Prácticamente, había asumido la forma de casarse que existía en cada lugar,
modificando obviamente aquellas costumbres que se oponen a la verdad revelada
sobre el matrimonio (p. ej: la poligamia). Sin embargo, el Concilio Tridentino
–por las razones expuestas– consideró necesario establecer la llamada “forma
canónica” como único modo de contraer matrimonio válido para todos los miembros
de la Iglesia católica. De este modo se responde a una doble necesidad: la de
dar al matrimonio la conveniente publicidad en el seno de la comunidad eclesial
y la de constatar la existencia de un consentimiento válido, con todos los
requisitos necesarios para ello.
Por otra parte, no hemos
de olvidar cuál es la esencia de todo matrimonio: un compromiso de amor mutuo,
exclusivo, para toda la vida y abierto a los hijos.
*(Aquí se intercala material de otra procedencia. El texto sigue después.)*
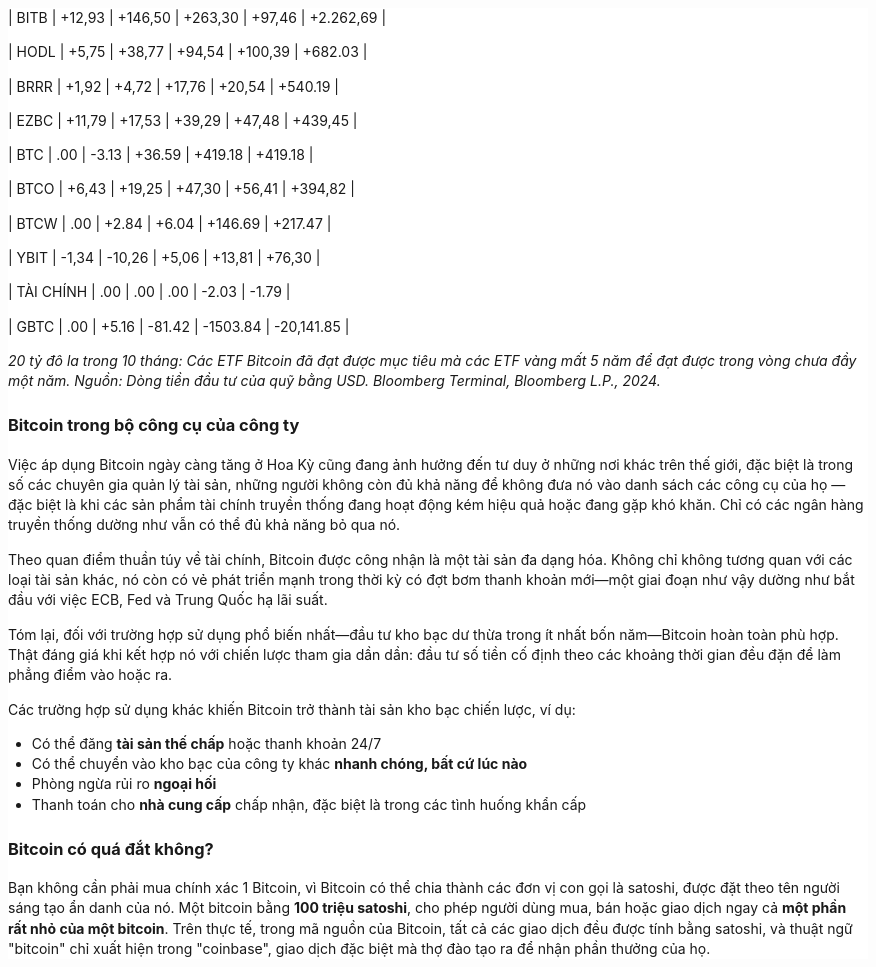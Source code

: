 | BITB | +12,93 | +146,50 | +263,30 | +97,46 | +2.262,69 |

| HODL | +5,75 | +38,77 | +94,54 | +100,39 | +682.03 |

| BRRR | +1,92 | +4,72 | +17,76 | +20,54 | +540.19 |

| EZBC | +11,79 | +17,53 | +39,29 | +47,48 | +439,45 |

| BTC | .00 | -3.13 | +36.59 | +419.18 | +419.18 |

| BTCO | +6,43 | +19,25 | +47,30 | +56,41 | +394,82 |

| BTCW | .00 | +2.84 | +6.04 | +146.69 | +217.47 |

| YBIT | -1,34 | -10,26 | +5,06 | +13,81 | +76,30 |

| TÀI CHÍNH | .00 | .00 | .00 | -2.03 | -1.79 |

| GBTC | .00 | +5.16 | -81.42 | -1503.84 | -20,141.85 |

*20 tỷ đô la trong 10 tháng: Các ETF Bitcoin đã đạt được mục tiêu mà các ETF vàng mất 5 năm để đạt được trong vòng chưa đầy một năm. Nguồn: Dòng tiền đầu tư của quỹ bằng USD. Bloomberg Terminal, Bloomberg L.P., 2024.*

### Bitcoin trong bộ công cụ của công ty

Việc áp dụng Bitcoin ngày càng tăng ở Hoa Kỳ cũng đang ảnh hưởng đến tư duy ở những nơi khác trên thế giới, đặc biệt là trong số các chuyên gia quản lý tài sản, những người không còn đủ khả năng để không đưa nó vào danh sách các công cụ của họ — đặc biệt là khi các sản phẩm tài chính truyền thống đang hoạt động kém hiệu quả hoặc đang gặp khó khăn. Chỉ có các ngân hàng truyền thống dường như vẫn có thể đủ khả năng bỏ qua nó.

Theo quan điểm thuần túy về tài chính, Bitcoin được công nhận là một tài sản đa dạng hóa. Không chỉ không tương quan với các loại tài sản khác, nó còn có vẻ phát triển mạnh trong thời kỳ có đợt bơm thanh khoản mới—một giai đoạn như vậy dường như bắt đầu với việc ECB, Fed và Trung Quốc hạ lãi suất.

Tóm lại, đối với trường hợp sử dụng phổ biến nhất—đầu tư kho bạc dư thừa trong ít nhất bốn năm—Bitcoin hoàn toàn phù hợp. Thật đáng giá khi kết hợp nó với chiến lược tham gia dần dần: đầu tư số tiền cố định theo các khoảng thời gian đều đặn để làm phẳng điểm vào hoặc ra.

Các trường hợp sử dụng khác khiến Bitcoin trở thành tài sản kho bạc chiến lược, ví dụ:


- Có thể đăng **tài sản thế chấp** hoặc thanh khoản 24/7
- Có thể chuyển vào kho bạc của công ty khác **nhanh chóng, bất cứ lúc nào**
- Phòng ngừa rủi ro **ngoại hối**
- Thanh toán cho **nhà cung cấp** chấp nhận, đặc biệt là trong các tình huống khẩn cấp

### Bitcoin có quá đắt không?

Bạn không cần phải mua chính xác 1 Bitcoin, vì Bitcoin có thể chia thành các đơn vị con gọi là satoshi, được đặt theo tên người sáng tạo ẩn danh của nó. Một bitcoin bằng **100 triệu satoshi**, cho phép người dùng mua, bán hoặc giao dịch ngay cả **một phần rất nhỏ của một bitcoin**. Trên thực tế, trong mã nguồn của Bitcoin, tất cả các giao dịch đều được tính bằng satoshi, và thuật ngữ "bitcoin" chỉ xuất hiện trong "coinbase", giao dịch đặc biệt mà thợ đào tạo ra để nhận phần thưởng của họ.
Eso significa “casarse”,
independientemente de cuál sea la forma, el ritual o el protocolo que debe
seguirse para ello. El objetivo es, como nos dice el Concilio, crear esa “íntima comunidad conyugal de vida y amor”
(GS 48) entre el hombre y la mujer, fundada sobre el consentimiento personal e
irrevocable de los cónyuges. Se trata de un compromiso muy importante que
influye decisivamente en la vida de cada persona. Dada la trascendencia de este
compromiso, es necesario un testigo cualificado que verifique si se dan las
circunstancias necesarias para la celebración de la boda: libertad de los
contrayentes, responsabilidad, madurez, adecuada comprensión de lo que es el
matrimonio con sus características y sus fines... El clérigo que oficia la boda
tiene la misión de asistir a ella como testigo cualificado ya que los
ministros del sacramento del matrimonio son los mismos cónyuges. Esto permite
que, en casos excepcionales ya previstos por el Código, pueda asistir al
matrimonio un testigo cualificado que no esté investido del sacramento del
orden.
En definitiva, podemos
afirmar que, con la exigencia “ad validitatem” de la forma canónica, no sólo se
evitan los matrimonios clandestinos y se sabe con certeza quién está casado y
con quién, sino que se ofrecen mayores garantías para que el compromiso de los
esposos reúna los requisitos necesarios. Básicamente, los requisitos que deben
verificarse en los esposos son: la libertad, la responsabilidad o madurez, la
capacidad y la sinceridad, o lo que es lo mismo, la disposición a vivir el
matrimonio según el plan de Dios (cfr. CIC 83, cc. 1055-1058).
Ahora bien, cuando esos
requisitos se dan con claridad en aquéllos que desean casarse y existen serias
dificultades para observar la forma canónica, los contrayentes pueden solicitar
la dispensa de este requisito (c. 1127 §2) para poder contraer matrimonio
válidamente ante la autoridad civil competente. La posibilidad de conceder
dicha dispensa está reservada a la Santa Sede y tan sólo se contempla a partir
del CIC 83. Una vez concedida la dispensa, si los dos cónyuges están
bautizados, ese matrimonio celebrado en el ayuntamiento ante la autoridad civil
no sólo será válido sino que también será sacramento. Así viene respetada la
conciencia de ambos y la parte católica podrá seguir recibiendo los demás
sacramentos sin ningún problema.
Incluso es posible
solicitar ante el propio Obispo la “sanación en raíz” (c. 1161 §1) para
aquellos matrimonios celebrados sólo civilmente y que realmente desean estar
casados, no sólo ante el Estado, sino también ante Dios y ante la Iglesia.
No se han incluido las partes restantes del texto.